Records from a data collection
---
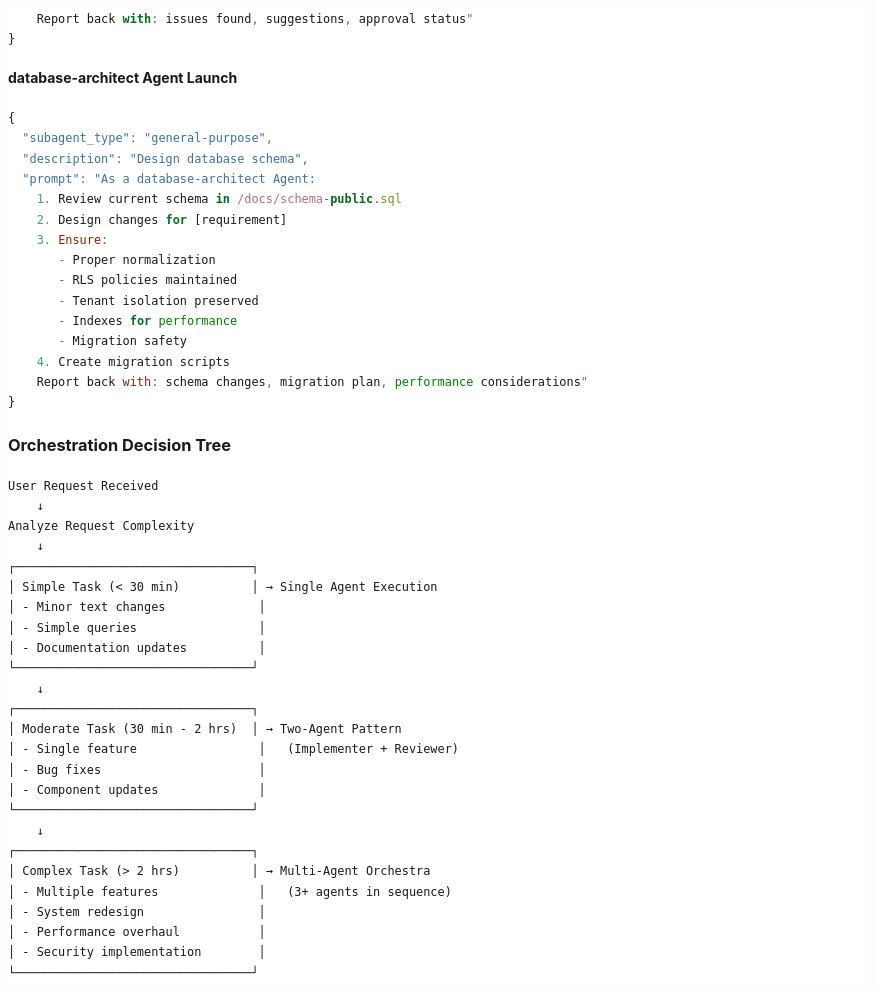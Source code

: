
 ```javascript
    Report back with: issues found, suggestions, approval status"
}
```

#### database-architect Agent Launch
```javascript
{
  "subagent_type": "general-purpose",
  "description": "Design database schema",
  "prompt": "As a database-architect Agent:
    1. Review current schema in /docs/schema-public.sql
    2. Design changes for [requirement]
    3. Ensure:
       - Proper normalization
       - RLS policies maintained
       - Tenant isolation preserved
       - Indexes for performance
       - Migration safety
    4. Create migration scripts
    Report back with: schema changes, migration plan, performance considerations"
}
```

### Orchestration Decision Tree

```
User Request Received
    ↓
Analyze Request Complexity
    ↓
┌─────────────────────────────────┐
│ Simple Task (< 30 min)          │ → Single Agent Execution
│ - Minor text changes             │
│ - Simple queries                 │
│ - Documentation updates          │
└─────────────────────────────────┘
    ↓
┌─────────────────────────────────┐
│ Moderate Task (30 min - 2 hrs)  │ → Two-Agent Pattern
│ - Single feature                 │   (Implementer + Reviewer)
│ - Bug fixes                      │
│ - Component updates              │
└─────────────────────────────────┘
    ↓
┌─────────────────────────────────┐
│ Complex Task (> 2 hrs)          │ → Multi-Agent Orchestra
│ - Multiple features              │   (3+ agents in sequence)
│ - System redesign                │
│ - Performance overhaul           │
│ - Security implementation        │
└─────────────────────────────────┘
```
---
▶ **Task item**:
Determine how many lines in the entries above contain the word "Report", and respond with the number alone.

▶ **Solution to the problem**:
2